The recent Court of Appeal case, Alameda County Deputy Sheriffs’ Association, et al. v. Alameda County Employees’ Retirement Association, et al., concerns whether a provision in the Public Employees’ Pension Reform Act of 2012 (PEPRA) unconstitutionally impairs vested rights as applied to “legacy” members, those hired prior to January 1, 2013. 

The Court of Appeal noted that the lawsuit arises out of the tension between two “valid,” yet “opposed,” public interests: “the interest of the government in maintaining the flexibility to alter statutes to conform to current needs and the interest of public employees in a stable and predictable pension, earned through years of public service.”

As background, PEPRA eliminated or reduced certain practices affecting pension benefits. 

Pension rights may be modified prior to retirement.  However, California Supreme Court decisions hold that any alterations must bear some material relationship to the pension system’s successful operation.  Further, changes in a pension plan which result in disadvantage to employees should or must be accompanied by comparable new advantages. 

The PEPRA provision at issue in this case altered the definition of “compensation earnable” in the County Employees Retirement Law of 1937 (CERL).  Compensation earnable affects the calculation of a member’s average pay during their final compensation period, which in turn affects the amount of his or her monthly pension benefit.  

PEPRA made this change by excluding certain categories of pay from “compensation earnable:”
* payments for unused vacation or other leave accruals in any amount that exceeds that which may be earned and payable in each 12-month period during the final average salary period;
* payments made at the termination of employment, except those payments that do not exceed what is earned and payable in each 12-month period during the final average salary period; and
* payments for additional services rendered outside of normal working hours, such as on-call or standby pay. 

Before PEPRA, the retirement boards of three CERL systems included these categories of pay in “compensation earnable”—in Alameda, Contra Costa, and Merced counties.  After PEPRA went into effect, these retirement boards sought to remove these types of earnings for legacy members.  Employee organizations brought suit claiming that applying the new exclusions to legacy members violates the employees’ vested rights.

The Court of Appeal pointed out that since no corresponding new advantages have been provided to the legacy members, “the application of the detrimental changes to legacy members can only be justified by compelling evidence establishing that the required changes ‘bear a material relation to the theory . . . of a pension system,’ and its successful operation.”  The Court of Appeal further directed the trial court to focus on the impacts on the specific legacy members at issue.  In addition, if the claimed justification for the change is the financial stability of the specific CERL system, the court must analyze whether the exemption of legacy members from the specific changes would cause that particular CERL system to have difficulty meeting its pension obligations with respect to those members.

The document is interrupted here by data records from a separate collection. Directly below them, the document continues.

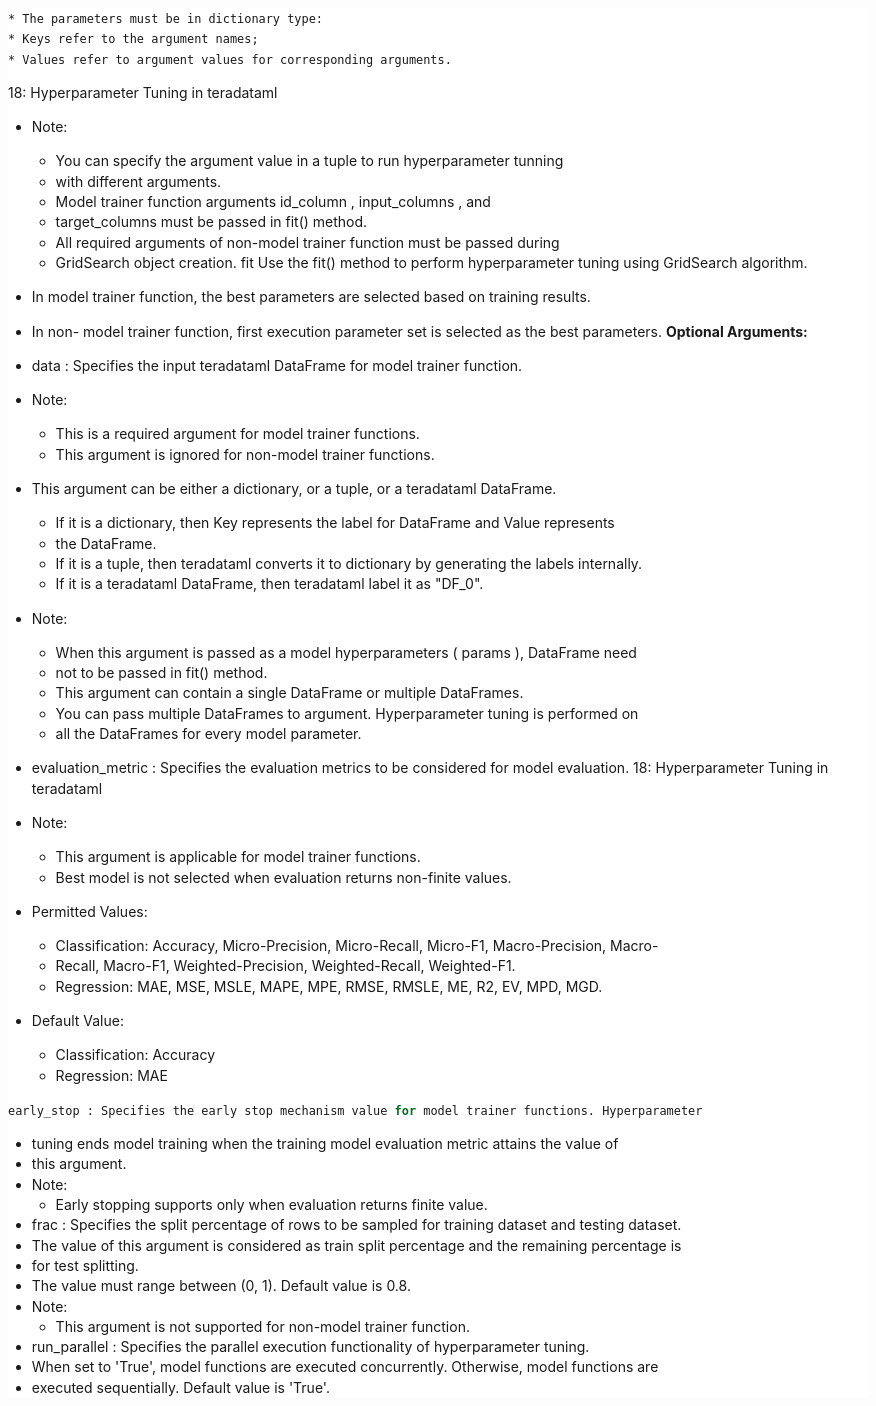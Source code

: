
 ```python
```
    * The parameters must be in dictionary type:
    * Keys refer to the argument names;
    * Values refer to argument values for corresponding arguments.
18: Hyperparameter Tuning in teradataml

* Note:
    * You can specify the argument value in a tuple to run hyperparameter tunning
    * with different arguments.
    * Model trainer function arguments  id_column ,  input_columns , and
    * target_columns  must be passed in fit() method.
    * All required arguments of non-model trainer function must be passed during
    * GridSearch object creation.
fit
Use the fit() method to perform hyperparameter tuning using GridSearch algorithm.
* In model trainer function, the best parameters are selected based on training results.
* In non- model trainer function, first execution parameter set is selected as the best parameters.
**Optional Arguments:**
* data : Specifies the input teradataml DataFrame for model trainer function.
* Note:
    * This is a required argument for model trainer functions.
    * This argument is ignored for non-model trainer functions.
* This argument can be either a dictionary, or a tuple, or a teradataml DataFrame.
    * If it is a dictionary, then Key represents the label for DataFrame and Value represents
    * the DataFrame.
    * If it is a tuple, then teradataml converts it to dictionary by generating the labels internally.
    * If it is a teradataml DataFrame, then teradataml label it as "DF_0".
* Note:
    * When this argument is passed as a model hyperparameters ( params ), DataFrame need
    * not to be passed in fit() method.
    * This argument can contain a single DataFrame or multiple DataFrames.
    * You can pass multiple DataFrames to argument. Hyperparameter tuning is performed on
    * all the DataFrames for every model parameter.
* evaluation_metric : Specifies the evaluation metrics to be considered for model evaluation.
18: Hyperparameter Tuning in teradataml

* Note:
    * This argument is applicable for model trainer functions.
    * Best model is not selected when evaluation returns non-finite values.
* Permitted Values:
    * Classification: Accuracy, Micro-Precision, Micro-Recall, Micro-F1, Macro-Precision, Macro-
    * Recall, Macro-F1, Weighted-Precision, Weighted-Recall, Weighted-F1.
    * Regression: MAE, MSE, MSLE, MAPE, MPE, RMSE, RMSLE, ME, R2, EV, MPD, MGD.
* Default Value:
    * Classification: Accuracy
    * Regression: MAE
```python
early_stop : Specifies the early stop mechanism value for model trainer functions. Hyperparameter
```
* tuning ends model training when the training model evaluation metric attains the value of
* this argument.
* Note:
    * Early stopping supports only when evaluation returns finite value.
* frac : Specifies the split percentage of rows to be sampled for training dataset and testing dataset.
* The value of this argument is considered as train split percentage and the remaining percentage is
* for test splitting.
* The value must range between (0, 1). Default value is 0.8.
* Note:
    * This argument is not supported for non-model trainer function.
* run_parallel : Specifies the parallel execution functionality of hyperparameter tuning.
* When set to 'True', model functions are executed concurrently. Otherwise, model functions are
* executed sequentially. Default value is 'True'.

The Court of Appeal sent the matter back to the trial court to conduct a specific analysis of the changes, the impact of those changes on the legacy members, and an evaluation of the legislative rationale for the change in the context of the facts of each specific CERL system. 

At the time of this writing, it is unknown whether or not a party or parties will ask the California Supreme Court to review the Court of Appeal’s decision.  Either way, it is an important case about what legal test should be used to determine the validity of changes in public sector pensions, as applied to legacy members.